ACTIVITY.
What is printed must match, line for line, the records from their first line through the line containing "they promised, Alhamdulillah?", with pictures left out.

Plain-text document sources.
########################################

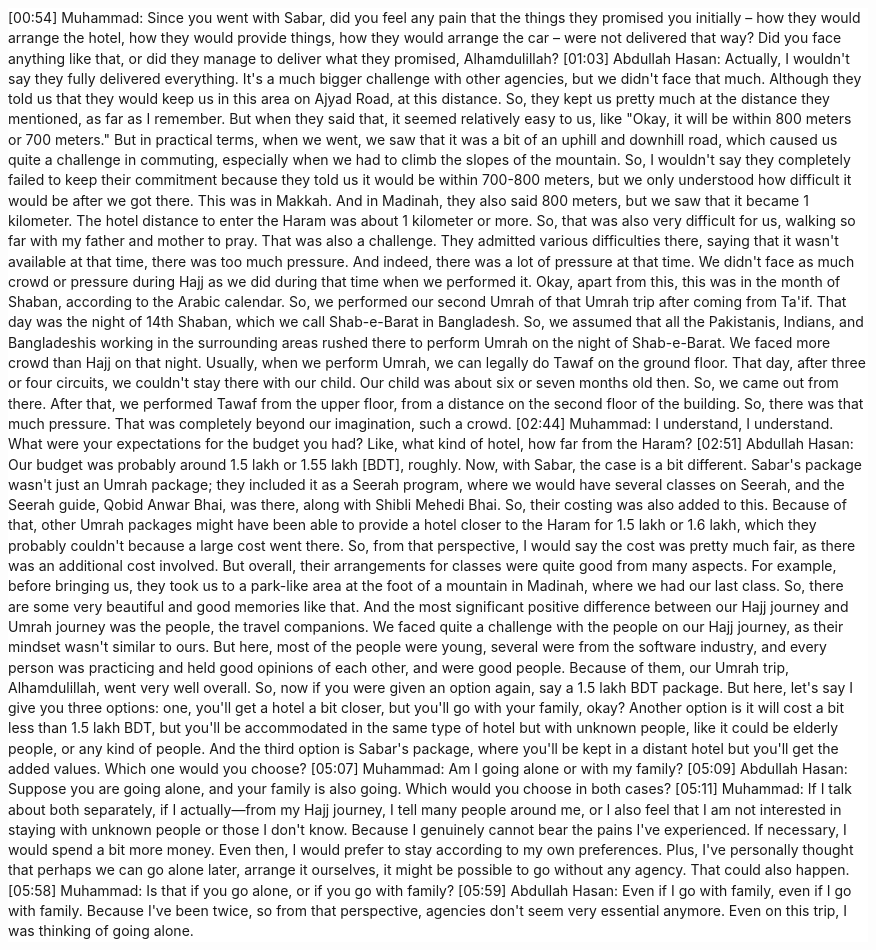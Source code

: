 [00:54] Muhammad: Since you went with Sabar, did you feel any pain that the things they promised you initially – how they would arrange the hotel, how they would provide things, how they would arrange the car – were not delivered that way? Did you face anything like that, or did they manage to deliver what they promised, Alhamdulillah?
[01:03] Abdullah Hasan: Actually, I wouldn't say they fully delivered everything. It's a much bigger challenge with other agencies, but we didn't face that much. Although they told us that they would keep us in this area on Ajyad Road, at this distance. So, they kept us pretty much at the distance they mentioned, as far as I remember. But when they said that, it seemed relatively easy to us, like "Okay, it will be within 800 meters or 700 meters." But in practical terms, when we went, we saw that it was a bit of an uphill and downhill road, which caused us quite a challenge in commuting, especially when we had to climb the slopes of the mountain. So, I wouldn't say they completely failed to keep their commitment because they told us it would be within 700-800 meters, but we only understood how difficult it would be after we got there. This was in Makkah. And in Madinah, they also said 800 meters, but we saw that it became 1 kilometer. The hotel distance to enter the Haram was about 1 kilometer or more. So, that was also very difficult for us, walking so far with my father and mother to pray. That was also a challenge. They admitted various difficulties there, saying that it wasn't available at that time, there was too much pressure. And indeed, there was a lot of pressure at that time. We didn't face as much crowd or pressure during Hajj as we did during that time when we performed it. Okay, apart from this, this was in the month of Shaban, according to the Arabic calendar. So, we performed our second Umrah of that Umrah trip after coming from Ta'if. That day was the night of 14th Shaban, which we call Shab-e-Barat in Bangladesh. So, we assumed that all the Pakistanis, Indians, and Bangladeshis working in the surrounding areas rushed there to perform Umrah on the night of Shab-e-Barat. We faced more crowd than Hajj on that night. Usually, when we perform Umrah, we can legally do Tawaf on the ground floor. That day, after three or four circuits, we couldn't stay there with our child. Our child was about six or seven months old then. So, we came out from there. After that, we performed Tawaf from the upper floor, from a distance on the second floor of the building. So, there was that much pressure. That was completely beyond our imagination, such a crowd.
[02:44] Muhammad: I understand, I understand. What were your expectations for the budget you had? Like, what kind of hotel, how far from the Haram?
[02:51] Abdullah Hasan: Our budget was probably around 1.5 lakh or 1.55 lakh [BDT], roughly. Now, with Sabar, the case is a bit different. Sabar's package wasn't just an Umrah package; they included it as a Seerah program, where we would have several classes on Seerah, and the Seerah guide, Qobid Anwar Bhai, was there, along with Shibli Mehedi Bhai. So, their costing was also added to this. Because of that, other Umrah packages might have been able to provide a hotel closer to the Haram for 1.5 lakh or 1.6 lakh, which they probably couldn't because a large cost went there. So, from that perspective, I would say the cost was pretty much fair, as there was an additional cost involved. But overall, their arrangements for classes were quite good from many aspects. For example, before bringing us, they took us to a park-like area at the foot of a mountain in Madinah, where we had our last class. So, there are some very beautiful and good memories like that. And the most significant positive difference between our Hajj journey and Umrah journey was the people, the travel companions. We faced quite a challenge with the people on our Hajj journey, as their mindset wasn't similar to ours. But here, most of the people were young, several were from the software industry, and every person was practicing and held good opinions of each other, and were good people. Because of them, our Umrah trip, Alhamdulillah, went very well overall. So, now if you were given an option again, say a 1.5 lakh BDT package. But here, let's say I give you three options: one, you'll get a hotel a bit closer, but you'll go with your family, okay? Another option is it will cost a bit less than 1.5 lakh BDT, but you'll be accommodated in the same type of hotel but with unknown people, like it could be elderly people, or any kind of people. And the third option is Sabar's package, where you'll be kept in a distant hotel but you'll get the added values. Which one would you choose?
[05:07] Muhammad: Am I going alone or with my family?
[05:09] Abdullah Hasan: Suppose you are going alone, and your family is also going. Which would you choose in both cases?
[05:11] Muhammad: If I talk about both separately, if I actually—from my Hajj journey, I tell many people around me, or I also feel that I am not interested in staying with unknown people or those I don't know. Because I genuinely cannot bear the pains I've experienced. If necessary, I would spend a bit more money. Even then, I would prefer to stay according to my own preferences. Plus, I've personally thought that perhaps we can go alone later, arrange it ourselves, it might be possible to go without any agency. That could also happen.
[05:58] Muhammad: Is that if you go alone, or if you go with family?
[05:59] Abdullah Hasan: Even if I go with family, even if I go with family. Because I've been twice, so from that perspective, agencies don't seem very essential anymore. Even on this trip, I was thinking of going alone.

########################################

ANSWER TO THE PROBLEM.
Source code

: [00:54] Muhammad: Since you went with Sabar, did you feel any pain that the things they promised you initially – how they would arrange the hotel, how they would provide things, how they would arrange the car – were not delivered that way? Did you face anything like that, or did they manage to deliver what they promised, Alhamdulillah?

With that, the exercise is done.